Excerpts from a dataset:
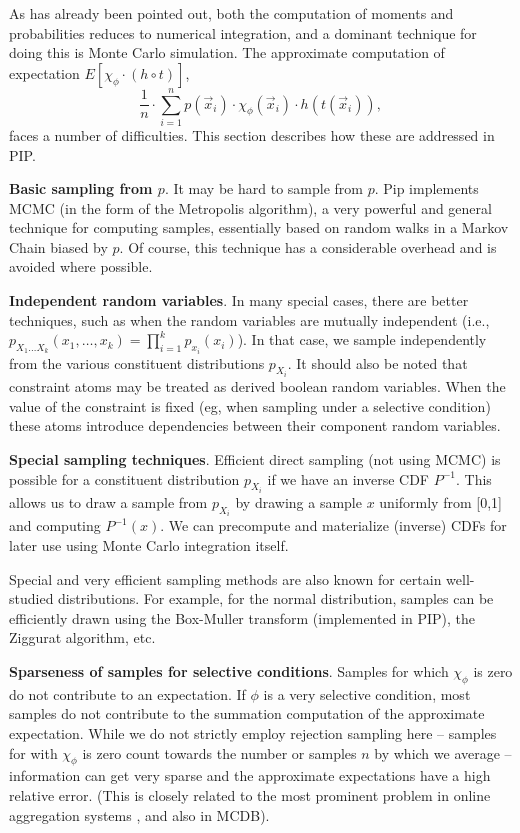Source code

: 

As has already been pointed out,
both the computation of moments and probabilities reduces to numerical
integration, and a dominant technique for doing this is Monte Carlo simulation.
The approximate computation of expectation
$E[\chi_\phi \cdot (h \circ t)]$,
\begin{equation}
\frac{1}{n} \cdot \sum_{i=1}^n p(\vec{x}_i) \cdot \chi_\phi(\vec{x}_i) \cdot
h(t(\vec{x}_i)),
\end{equation}
faces a number of difficulties.
This section describes how these are addressed in PIP.

{\bf Basic sampling from $p$}.
It may be hard to sample from $p$.
Pip implements MCMC (in the form of the Metropolis algorithm),
a very powerful and general technique for computing samples, essentially based
on random walks in a Markov Chain biased by $p$. Of course, this technique
has a considerable overhead and is avoided where possible.

{\bf Independent random variables}.
In many special cases, there are better techniques, such as
when the random variables are mutually independent (i.e.,
$p_{X_1 \dots X_k}(x_1, \dots, x_k) = \prod_{i=1}^k p_{x_i}(x_i)$).
In that case, we sample independently from the various constituent
distributions $p_{X_i}$.  It should also be noted that constraint atoms may 
be treated as derived boolean random variables.  When the value of the constraint is
fixed (eg, when sampling under a selective condition) these atoms introduce
dependencies between their component random variables.

{\bf Special sampling techniques}.
Efficient direct sampling (not using MCMC) is possible for a constituent
distribution $p_{X_i}$ if we have  an inverse CDF $P^{-1}$. This allows
us to draw a sample from $p_{X_i}$ by drawing a sample $x$ uniformly from [0,1]
and computing $P^{-1}(x)$.
We can precompute and materialize (inverse) CDFs for later use using Monte
Carlo integration itself.

Special and very efficient sampling methods are also known
for certain  well-studied distributions.
For example, for the normal distribution, samples can be efficiently drawn
using the Box-Muller transform (implemented in PIP), the Ziggurat algorithm, etc.

{\bf Sparseness of samples for selective conditions}.
Samples for which $\chi_{\phi}$ is zero do not contribute
to an expectation.
If $\phi$ is a very selective condition, most samples do not
contribute to the summation computation of the
approximate expectation.
While we do not strictly employ rejection sampling here --
samples for with $\chi_{\phi}$ is zero count towards the number or samples
$n$ by which we average -- information can get very sparse and the approximate
expectations have a high relative error.
(This is closely related to the most prominent problem in online
aggregation systems \cite{OnlineAggregation,DBO}, and also in MCDB).





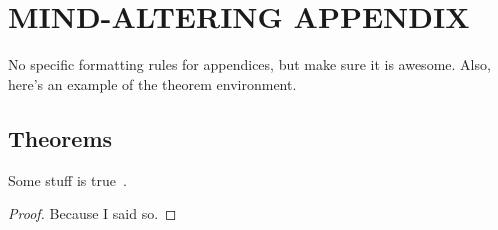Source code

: \documentclass[english]{ucdenver-dissertation}
\begin{document}
\ucdappendix

\newpage
\chapter{MIND-ALTERING APPENDIX}

No specific formatting rules for appendices, but make sure it is awesome.  Also, here's an example of the theorem environment.

\section{Theorems}

\begin{theorem}

  Some stuff is true~\citep{article_2008}.

\end{theorem} 

\begin{proof}

Because I said so. 
\end{proof}
\end{document}
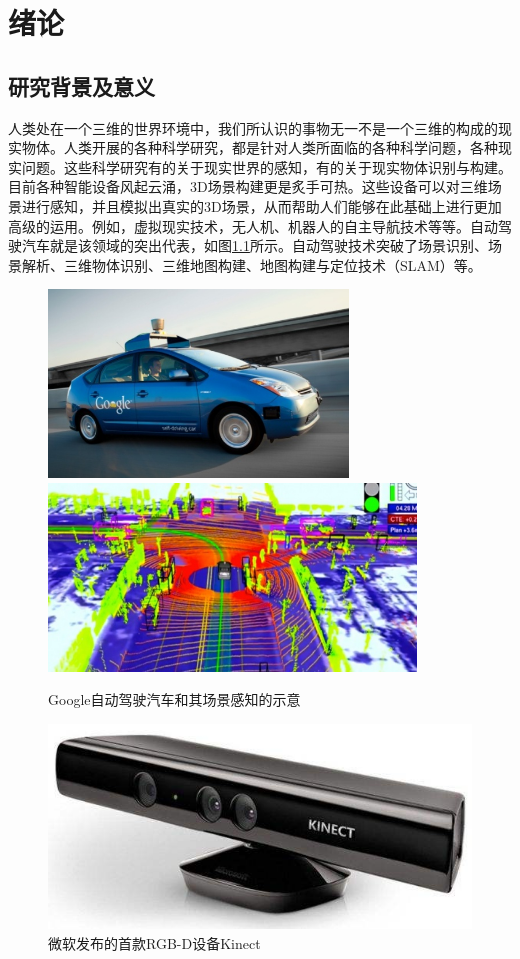 \chapter{绪论}
\section{研究背景及意义}
人类处在一个三维的世界环境中，我们所认识的事物无一不是一个三维的构成的现实物体。人类开展的各种科学研究，都是针对人类所面临的各种科学问题，各种现实问题。这些科学研究有的关于现实世界的感知，有的关于现实物体识别与构建。目前各种智能设备风起云涌，3D场景构建更是炙手可热。这些设备可以对三维场景进行感知，并且模拟出真实的3D场景，从而帮助人们能够在此基础上进行更加高级的运用。例如，虚拟现实技术，无人机、机器人的自主导航技术等等。自动驾驶汽车就是该领域的突出代表，如图\ref{fig_1-1}所示。自动驾驶技术突破了场景识别、场景解析、三维物体识别、三维地图构建、地图构建与定位技术（SLAM）等。

\begin{figure}[tb]
\begin{center}
\includegraphics[width=0.4\linewidth, height=5cm]{figures/1-1a.jpg} 
\includegraphics[width=0.4\linewidth, height=5cm]{figures/1-1b.jpg}
\end{center} 
\vspace{-4mm}
\caption{Google自动驾驶汽车和其场景感知的示意} \label{fig_1-1}
\end{figure}

\begin{figure}[tb]
\begin{center}
\includegraphics[width=0.4\linewidth]{figures/1-2.jpg} 
\end{center} 
\vspace{-4mm}
\caption{微软发布的首款RGB-D设备Kinect} \label{fig_1-2}
\end{figure}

> WHAT YOU HAVE TO DO
Search the records for the word "cdot", then list every line that has it.

> ANSWER BOX
$E[\chi_\phi \cdot (h \circ t)]$,
\frac{1}{n} \cdot \sum_{i=1}^n p(\vec{x}_i) \cdot \chi_\phi(\vec{x}_i) \cdot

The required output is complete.